# Rust on coil pack is it bad?



## larlar75 (Apr 30, 2015)

Hello I just checked my spark plugs (AutoLite Xtreme Performance) and they were shot after only 40,000 miles. I looked at the coil pack and the 2nd(?) coil is rusted on the heat shield and the plug is really burnt, I cleaned it with a soft brush and am picking up some NGK plugs tomorrow morning but should I even bother? Is my rail shot?

Also that stupid clip broke off on the connector, I was able to slide the plastic thing back in and clip it so it doesn't seem like it's the end of the world I hope...

Here's a link to the album with all the pictures on OneDrive https://1drv.ms/f/s!AsN7_5ta_nHLl609Rz8FKTQ0H35wUQ


----------



## spacedout (Dec 7, 2010)

What year is your cruze?
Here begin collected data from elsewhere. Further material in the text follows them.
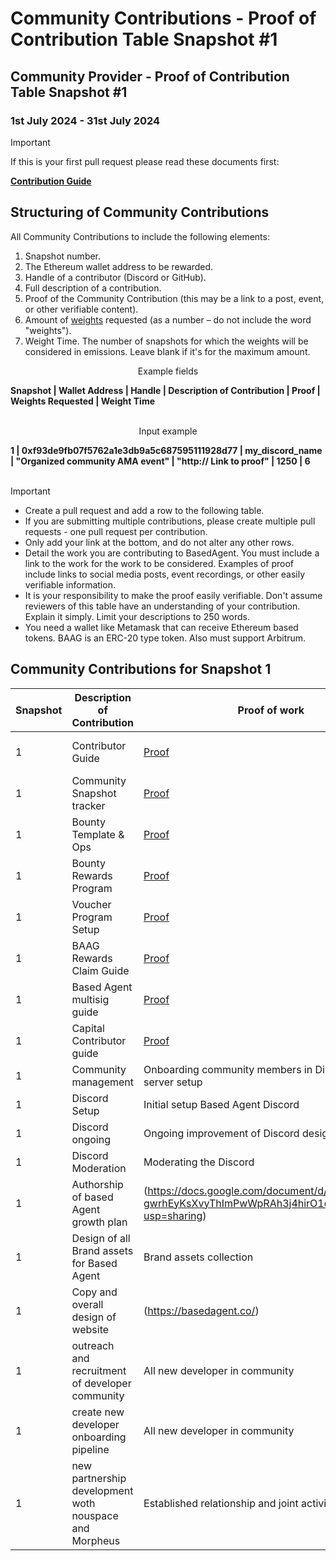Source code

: # Community Contributions - Proof of Contribution Table Snapshot #1

## Community Provider - Proof of Contribution Table Snapshot #1
### 1st July 2024 - 31st July 2024


> [!IMPORTANT]  
> If this is your first pull request please read these documents first:
> 
> [**Contribution Guide**](https://github.com/Morlabs/BasedAgent/blob/main/Docs/!KEYDOCS%2520README%2520FIRST!/Contributor%20Guide.md)


## Structuring of Community Contributions

All Community Contributions to include the following elements:

1. Snapshot number.
2. The Ethereum wallet address to be rewarded.
3. Handle of a contributor (Discord or GitHub).
4. Full description of a contribution.
5. Proof of the Community Contribution (this may be a link to a post, event, or other verifiable content).
6. Amount of [weights](insert) requested (as a number – do not include the word "weights").
7. Weight Time. The number of snapshots for which the weights will be considered in emissions. Leave blank if it's for the maximum amount. 

<p align="center">Example fields</p>
<b>Snapshot | Wallet Address | Handle | Description of Contribution | Proof | Weights Requested | Weight Time</b>
<br><br>
<p align="center">Input example</p>
<b>1 | 0xf93de9fb07f5762a1e3db9a5c687595111928d77 | my_discord_name | "Organized community AMA event" | "http:// Link to proof" | 1250 | 6</b>
<br><br>

> [!IMPORTANT]
>
> - Create a pull request and add a row to the following table.
> - If you are submitting multiple contributions, please create multiple pull requests - one pull request per contribution.
> - Only add your link at the bottom, and do not alter any other rows.
> - Detail the work you are contributing to BasedAgent. You must include a link to the work for the work to be considered. Examples of proof include links to social media posts, event recordings, or other easily verifiable information.
> - It is your responsibility to make the proof easily verifiable. Don't assume reviewers of this table have an understanding of your contribution. Explain it simply. Limit your descriptions to 250 words.
> - You need a wallet like Metamask that can receive Ethereum based tokens. BAAG is an ERC-20 type token. Also must support Arbitrum.

## Community Contributions for Snapshot 1

| **Snapshot** | **Description of Contribution**              | **Proof of work**                                                                                                                                      | **BARI**                      | **Days** | **Weights** | **Address**                             |
|--------------|---------------------------------------------|-------------------------------------------------------------------------------------------------------------------------------------------------------|-------------------------------|---------|-------------|------------------------------------------|
| 1            | Contributor Guide                           | [Proof](https://github.com/Morlabs/BasedAgent/blob/main/Docs/!KEYDOCS%2520README%2520FIRST!/Code%20Providers/Contributor%20Guide.md)                  | Operations & Human Resources  | 2       | 16          | 0x552375B8BC807F30065Dca9A5828B645D64F53Ab |
| 1            | Community Snapshot tracker                  | [Proof](https://github.com/Morlabs/BasedAgent/blob/main/Docs/Contributions/community.md)                                                              | Community Management          | 0.5     | 4           | 0x3D739f5460D20515D0D166Bd1609632754d9eEb9 |
| 1            | Bounty Template & Ops                       | [Proof](https://github.com/Morlabs/BasedAgent/blob/main/Docs/Contributions/Code/Bounties/bounty_template.md)                                          | Community Management          | 0.5     | 4           | 0x552375B8BC807F30065Dca9A5828B645D64F53Ab |
| 1            | Bounty Rewards Program                      | [Proof](https://github.com/Morlabs/BasedAgent/blob/main/Docs/Contributions/Code/Bounties/code_bounties.md)                                            | Finance & Accounting          | 0.5     | 4           | 0xAd3483be560a7CE85c4275344d8DED76B47880F6 |
| 1            | Voucher Program Setup                       | [Proof](https://github.com/Morlabs/BasedAgent/blob/main/Docs/Voucher%20Ledger.md,https://github.com/Morlabs/BasedAgent/blob/main/Docs/!KEYDOCS%2520README%2520FIRST!/Vouching%20Process.md) | Operations & Human Resources  | 0.5     | 4           | 0x3D739f5460D20515D0D166Bd1609632754d9eEb9 |
| 1            | BAAG Rewards Claim Guide                    | [Proof](https://github.com/Morlabs/BasedAgent/blob/main/Docs/!KEYDOCS%2520README%2520FIRST!/BAAG%20Rewards%20Claim%20Guide.md)                        | Operations & Human Resources  | 1       | 8           | 0xAd3483be560a7CE85c4275344d8DED76B47880F6 |
| 1            | Based Agent multisig guide                  | [Proof](https://github.com/Morlabs/BasedAgent/blob/main/Docs/!KEYDOCS%2520README%2520FIRST!/Based%20Agent%20Multisig)                                  | Finance & Accounting          | 0.25    | 2           | 0x552375B8BC807F30065Dca9A5828B645D64F53Ab |
| 1            | Capital Contributor guide                   | [Proof](https://github.com/Morlabs/BasedAgent/blob/main/Docs/!KEYDOCS%2520README%2520FIRST!/Capital%20Providers/Capital%20Contributors%20Guide.md)   | Growth & Marketing | 0.5     | 4           | 0x3D739f5460D20515D0D166Bd1609632754d9eEb9 |
| 1            | Community management                        | Onboarding community members in Discord server + server setup                                                                                        | Community Management          | 1       | 8           | 0xAd3483be560a7CE85c4275344d8DED76B47880F6 |
| 1            | Discord Setup                        | Initial setup Based Agent Discord                                                                                        | Community Management          | 1       | 8           | 0xCbcb2a6E6b4ed4a8D281709c831960a31547f738 |
| 1            | Discord ongoing                        | Ongoing improvement of Discord design                                                                                        | Community Management          | 3       | 24           | 0xCbcb2a6E6b4ed4a8D281709c831960a31547f738 |
| 1            | Discord Moderation                        | Moderating the Discord                                                                                        | Community Management          | 5       | 40           | 0xCbcb2a6E6b4ed4a8D281709c831960a31547f738 |
| 1            | Authorship of based Agent growth plan                        | (https://docs.google.com/document/d/1ODJXuTuaw-gwrhEyKsXvyThImPwWpRAh3j4hirO1qoE/edit?usp=sharing)                                                                                        | Growth and Marketing         | 3       | 24           | 0xCbcb2a6E6b4ed4a8D281709c831960a31547f738 |
| 1            | Design of all Brand assets for Based Agent                        | Brand assets collection                                                                                        | Growth and Marketing         | 4       | 32           | 0xCbcb2a6E6b4ed4a8D281709c831960a31547f738 |
| 1            | Copy and overall design of website                        | (https://basedagent.co/)                                                                                        | Growth and Marketing         | 4       | 32           | 0xCbcb2a6E6b4ed4a8D281709c831960a31547f738 |
| 1            | outreach and recruitment of developer community                        | All new developer in community                                                                                        | Operations & Human Resources         | 10       | 80           | 0xB3A1A7539DD78A6ba7BEb5AC1a4bA869FF537139 |
| 1            | create new developer onboarding pipeline                        | All new developer in community                                                                                        | Operations & Human Resources         | 3       | 24           | 0xB3A1A7539DD78A6ba7BEb5AC1a4bA869FF537139 |
| 1            | new partnership development woth nouspace and Morpheus                        | Established relationship and joint activity pending                                                                                        | Growth and Marketing         | 3       | 24           | 0xCbcb2a6E6b4ed4a8D281709c831960a31547f738 |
Those Spark plug boots are a completely different design than what came on my 2012 and the replacement coil pack I bought last fall.


----------



## larlar75 (Apr 30, 2015)

2012 LS 1.8l I bought brand new march 2011


----------



## spacedout (Dec 7, 2010)

larlar75 said:


> 2012 LS 1.8l I bought brand new march 2011


That would explain it, 1.8L may use a slightly different part. that coil pack/ boots looks like what the Opel uses in Europe, if I'm not mistaken the early model year 1.8L was made in Europe.


----------



## larlar75 (Apr 30, 2015)

spacedout said:


> That would explain it, 1.8L may use a slightly different part. that coil pack/ boots looks like what the Opel uses in Europe, if I'm not mistaken the early model year 1.8L was made in Europe.


Is the coil pack still good or am I shorting something? No engine codes are being thrown but the car does take a moment to pick up and when it does, it jolts like a motherf!cker


----------



## spacedout (Dec 7, 2010)

If your coil pack was bad it would throw a code for a misfire. Only corrosion that would matter would be if the springs inside the boots were corroded. how does the car run with new plugs and the old coil?


----------



## larlar75 (Apr 30, 2015)

spacedout said:


> If your coil pack was bad it would throw a code for a misfire. Only corrosion that would matter would be if the springs inside the boots were corroded. how does the car run with new plugs and the old coil?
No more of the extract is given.